> TASK ITEM
Transcribe the data exactly, stopping after the "(Feature_0 >= -2.937) and (Feature_2" line.

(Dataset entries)
- - -

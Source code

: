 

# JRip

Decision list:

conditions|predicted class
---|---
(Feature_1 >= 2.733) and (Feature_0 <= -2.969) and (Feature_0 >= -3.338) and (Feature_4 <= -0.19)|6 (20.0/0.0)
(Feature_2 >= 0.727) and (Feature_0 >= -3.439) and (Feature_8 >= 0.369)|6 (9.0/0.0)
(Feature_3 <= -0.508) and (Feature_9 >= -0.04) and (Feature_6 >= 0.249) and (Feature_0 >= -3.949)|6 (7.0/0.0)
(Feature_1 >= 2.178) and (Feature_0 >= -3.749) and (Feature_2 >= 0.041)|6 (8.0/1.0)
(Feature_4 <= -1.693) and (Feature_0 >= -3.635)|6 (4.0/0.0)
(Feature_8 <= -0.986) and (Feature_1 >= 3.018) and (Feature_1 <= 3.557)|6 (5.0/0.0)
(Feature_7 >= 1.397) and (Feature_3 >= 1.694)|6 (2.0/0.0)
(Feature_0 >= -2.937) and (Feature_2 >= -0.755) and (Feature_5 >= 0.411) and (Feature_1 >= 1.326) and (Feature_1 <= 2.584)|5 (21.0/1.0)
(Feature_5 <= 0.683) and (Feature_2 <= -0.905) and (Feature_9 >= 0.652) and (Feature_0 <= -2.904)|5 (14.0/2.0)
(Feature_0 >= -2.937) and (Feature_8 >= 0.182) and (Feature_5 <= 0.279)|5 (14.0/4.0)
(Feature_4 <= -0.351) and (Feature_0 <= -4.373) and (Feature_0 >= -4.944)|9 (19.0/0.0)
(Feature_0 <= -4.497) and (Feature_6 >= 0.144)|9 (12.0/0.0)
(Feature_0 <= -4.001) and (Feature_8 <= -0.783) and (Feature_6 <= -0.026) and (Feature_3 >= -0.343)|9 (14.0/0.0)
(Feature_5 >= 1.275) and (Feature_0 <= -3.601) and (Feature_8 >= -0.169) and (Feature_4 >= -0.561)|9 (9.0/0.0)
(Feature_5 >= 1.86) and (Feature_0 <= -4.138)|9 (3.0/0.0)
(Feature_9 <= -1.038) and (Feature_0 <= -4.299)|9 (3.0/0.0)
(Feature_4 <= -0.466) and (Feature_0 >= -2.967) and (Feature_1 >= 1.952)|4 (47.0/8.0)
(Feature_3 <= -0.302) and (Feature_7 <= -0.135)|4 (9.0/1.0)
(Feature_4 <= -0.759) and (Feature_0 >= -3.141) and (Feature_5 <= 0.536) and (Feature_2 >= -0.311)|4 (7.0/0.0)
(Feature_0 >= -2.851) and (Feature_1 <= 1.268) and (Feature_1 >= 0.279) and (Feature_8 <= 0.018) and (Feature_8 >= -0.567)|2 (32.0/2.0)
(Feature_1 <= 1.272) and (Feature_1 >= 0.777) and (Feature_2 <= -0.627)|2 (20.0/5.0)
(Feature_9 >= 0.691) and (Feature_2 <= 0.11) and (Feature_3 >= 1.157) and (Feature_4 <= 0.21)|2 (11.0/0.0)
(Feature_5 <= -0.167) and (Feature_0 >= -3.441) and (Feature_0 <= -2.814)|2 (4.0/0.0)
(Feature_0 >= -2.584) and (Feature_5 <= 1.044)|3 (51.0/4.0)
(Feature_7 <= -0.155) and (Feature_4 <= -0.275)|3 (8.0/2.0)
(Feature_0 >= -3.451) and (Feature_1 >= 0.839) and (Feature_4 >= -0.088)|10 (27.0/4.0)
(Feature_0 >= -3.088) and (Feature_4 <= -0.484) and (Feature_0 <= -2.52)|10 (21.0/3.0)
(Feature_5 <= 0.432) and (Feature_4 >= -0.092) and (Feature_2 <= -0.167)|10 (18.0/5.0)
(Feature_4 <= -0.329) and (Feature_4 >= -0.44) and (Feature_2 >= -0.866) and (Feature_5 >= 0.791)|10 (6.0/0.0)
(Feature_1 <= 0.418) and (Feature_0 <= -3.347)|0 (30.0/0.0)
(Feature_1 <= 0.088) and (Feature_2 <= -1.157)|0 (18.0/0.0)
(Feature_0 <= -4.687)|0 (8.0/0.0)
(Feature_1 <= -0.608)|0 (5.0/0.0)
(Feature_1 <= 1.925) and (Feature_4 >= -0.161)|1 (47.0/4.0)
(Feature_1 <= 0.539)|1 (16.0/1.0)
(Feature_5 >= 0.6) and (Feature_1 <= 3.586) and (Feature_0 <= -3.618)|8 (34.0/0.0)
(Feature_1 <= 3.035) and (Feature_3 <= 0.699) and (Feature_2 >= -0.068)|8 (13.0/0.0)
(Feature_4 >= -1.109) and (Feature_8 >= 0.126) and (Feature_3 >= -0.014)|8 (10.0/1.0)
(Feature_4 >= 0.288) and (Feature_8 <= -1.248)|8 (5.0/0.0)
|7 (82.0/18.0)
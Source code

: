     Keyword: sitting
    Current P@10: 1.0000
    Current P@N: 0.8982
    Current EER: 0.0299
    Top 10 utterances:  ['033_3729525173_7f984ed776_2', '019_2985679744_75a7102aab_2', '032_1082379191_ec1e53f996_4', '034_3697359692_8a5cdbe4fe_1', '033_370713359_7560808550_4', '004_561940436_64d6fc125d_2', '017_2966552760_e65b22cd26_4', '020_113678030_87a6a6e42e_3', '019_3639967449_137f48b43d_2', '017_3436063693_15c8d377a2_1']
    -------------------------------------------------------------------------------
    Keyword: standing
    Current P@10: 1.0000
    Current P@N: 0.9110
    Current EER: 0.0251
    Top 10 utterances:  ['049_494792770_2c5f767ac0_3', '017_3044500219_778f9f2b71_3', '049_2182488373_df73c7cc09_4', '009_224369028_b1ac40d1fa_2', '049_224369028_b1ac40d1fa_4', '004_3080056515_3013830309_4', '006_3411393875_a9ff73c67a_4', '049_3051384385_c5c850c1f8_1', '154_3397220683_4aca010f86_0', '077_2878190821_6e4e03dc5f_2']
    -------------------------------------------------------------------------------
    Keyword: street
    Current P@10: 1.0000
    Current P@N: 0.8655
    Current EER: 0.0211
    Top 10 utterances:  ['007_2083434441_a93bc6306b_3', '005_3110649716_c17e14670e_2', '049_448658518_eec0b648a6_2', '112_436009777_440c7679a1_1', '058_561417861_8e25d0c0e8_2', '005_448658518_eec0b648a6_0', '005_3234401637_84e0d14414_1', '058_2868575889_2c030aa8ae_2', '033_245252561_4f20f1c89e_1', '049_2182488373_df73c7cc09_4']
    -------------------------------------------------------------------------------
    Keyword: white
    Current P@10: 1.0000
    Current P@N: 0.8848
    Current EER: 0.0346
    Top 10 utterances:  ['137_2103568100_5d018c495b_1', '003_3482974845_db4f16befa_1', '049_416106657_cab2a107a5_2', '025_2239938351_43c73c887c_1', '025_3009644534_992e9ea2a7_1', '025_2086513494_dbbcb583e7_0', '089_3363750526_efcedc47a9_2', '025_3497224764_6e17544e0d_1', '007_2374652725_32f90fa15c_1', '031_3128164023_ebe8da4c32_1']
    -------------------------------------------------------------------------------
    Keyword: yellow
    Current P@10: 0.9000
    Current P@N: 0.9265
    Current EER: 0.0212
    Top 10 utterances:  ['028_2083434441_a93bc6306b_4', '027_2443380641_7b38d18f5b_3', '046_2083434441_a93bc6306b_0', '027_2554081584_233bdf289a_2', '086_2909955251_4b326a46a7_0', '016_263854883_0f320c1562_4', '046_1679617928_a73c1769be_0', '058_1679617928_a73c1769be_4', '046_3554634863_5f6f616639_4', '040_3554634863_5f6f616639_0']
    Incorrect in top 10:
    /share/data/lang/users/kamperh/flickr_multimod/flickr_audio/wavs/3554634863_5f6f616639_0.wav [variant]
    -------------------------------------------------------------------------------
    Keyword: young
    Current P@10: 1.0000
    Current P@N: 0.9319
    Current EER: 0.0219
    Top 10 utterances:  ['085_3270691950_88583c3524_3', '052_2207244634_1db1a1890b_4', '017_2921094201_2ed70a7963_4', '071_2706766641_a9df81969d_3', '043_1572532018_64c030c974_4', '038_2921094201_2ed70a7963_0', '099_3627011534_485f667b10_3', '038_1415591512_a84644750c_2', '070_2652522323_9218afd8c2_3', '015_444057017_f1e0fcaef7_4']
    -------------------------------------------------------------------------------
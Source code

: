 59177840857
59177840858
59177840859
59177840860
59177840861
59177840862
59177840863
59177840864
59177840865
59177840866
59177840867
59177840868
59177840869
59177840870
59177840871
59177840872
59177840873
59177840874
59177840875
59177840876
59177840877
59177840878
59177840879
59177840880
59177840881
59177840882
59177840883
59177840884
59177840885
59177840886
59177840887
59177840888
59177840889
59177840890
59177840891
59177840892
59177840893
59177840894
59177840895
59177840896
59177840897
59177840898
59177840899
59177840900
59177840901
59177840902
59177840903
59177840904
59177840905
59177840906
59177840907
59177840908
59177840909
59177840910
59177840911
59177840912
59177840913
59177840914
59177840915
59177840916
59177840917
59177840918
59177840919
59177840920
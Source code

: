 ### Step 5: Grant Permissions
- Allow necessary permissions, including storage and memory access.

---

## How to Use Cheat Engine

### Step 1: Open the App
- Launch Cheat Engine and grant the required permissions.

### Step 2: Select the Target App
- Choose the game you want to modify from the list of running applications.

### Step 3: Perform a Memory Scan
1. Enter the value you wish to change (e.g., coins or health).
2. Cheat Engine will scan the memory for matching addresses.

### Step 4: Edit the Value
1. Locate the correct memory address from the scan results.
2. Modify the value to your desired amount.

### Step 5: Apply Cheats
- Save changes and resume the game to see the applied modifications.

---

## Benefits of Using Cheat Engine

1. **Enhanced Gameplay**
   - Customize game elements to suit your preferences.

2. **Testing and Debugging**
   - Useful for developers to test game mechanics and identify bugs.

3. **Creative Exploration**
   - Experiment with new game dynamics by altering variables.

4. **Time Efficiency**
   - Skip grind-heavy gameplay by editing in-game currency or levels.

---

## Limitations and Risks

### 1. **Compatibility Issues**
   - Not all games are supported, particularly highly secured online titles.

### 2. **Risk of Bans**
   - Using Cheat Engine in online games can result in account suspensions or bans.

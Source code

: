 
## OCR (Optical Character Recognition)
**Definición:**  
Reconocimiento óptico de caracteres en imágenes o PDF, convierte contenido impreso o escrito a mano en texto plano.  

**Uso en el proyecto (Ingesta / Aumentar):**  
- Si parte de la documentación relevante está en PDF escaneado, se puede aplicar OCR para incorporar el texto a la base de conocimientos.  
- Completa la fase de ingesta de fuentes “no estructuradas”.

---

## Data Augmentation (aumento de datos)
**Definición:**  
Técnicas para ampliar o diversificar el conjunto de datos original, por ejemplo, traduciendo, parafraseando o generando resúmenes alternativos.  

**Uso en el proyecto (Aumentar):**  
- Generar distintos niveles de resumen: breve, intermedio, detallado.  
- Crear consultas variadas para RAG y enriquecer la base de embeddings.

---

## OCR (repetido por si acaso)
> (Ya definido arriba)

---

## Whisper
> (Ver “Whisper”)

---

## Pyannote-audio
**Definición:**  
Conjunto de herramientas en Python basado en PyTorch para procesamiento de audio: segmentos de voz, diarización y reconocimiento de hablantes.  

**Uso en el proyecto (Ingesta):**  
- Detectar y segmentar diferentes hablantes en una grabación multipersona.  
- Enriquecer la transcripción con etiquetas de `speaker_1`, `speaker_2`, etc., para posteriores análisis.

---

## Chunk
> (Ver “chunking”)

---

- - -

> RESULT OF THIS TASK
Source code

: 

# JRip

Decision list:

conditions|predicted class
---|---
(Feature_1 >= 2.733) and (Feature_0 <= -2.969) and (Feature_0 >= -3.338) and (Feature_4 <= -0.19)|6 (20.0/0.0)
(Feature_2 >= 0.727) and (Feature_0 >= -3.439) and (Feature_8 >= 0.369)|6 (9.0/0.0)
(Feature_3 <= -0.508) and (Feature_9 >= -0.04) and (Feature_6 >= 0.249) and (Feature_0 >= -3.949)|6 (7.0/0.0)
(Feature_1 >= 2.178) and (Feature_0 >= -3.749) and (Feature_2 >= 0.041)|6 (8.0/1.0)
(Feature_4 <= -1.693) and (Feature_0 >= -3.635)|6 (4.0/0.0)
(Feature_8 <= -0.986) and (Feature_1 >= 3.018) and (Feature_1 <= 3.557)|6 (5.0/0.0)
(Feature_7 >= 1.397) and (Feature_3 >= 1.694)|6 (2.0/0.0)
(Feature_0 >= -2.937) and (Feature_2 >= -0.755) and (Feature_5 >= 0.411) and (Feature_1 >= 1.326) and (Feature_1 <= 2.584)|5 (21.0/1.0)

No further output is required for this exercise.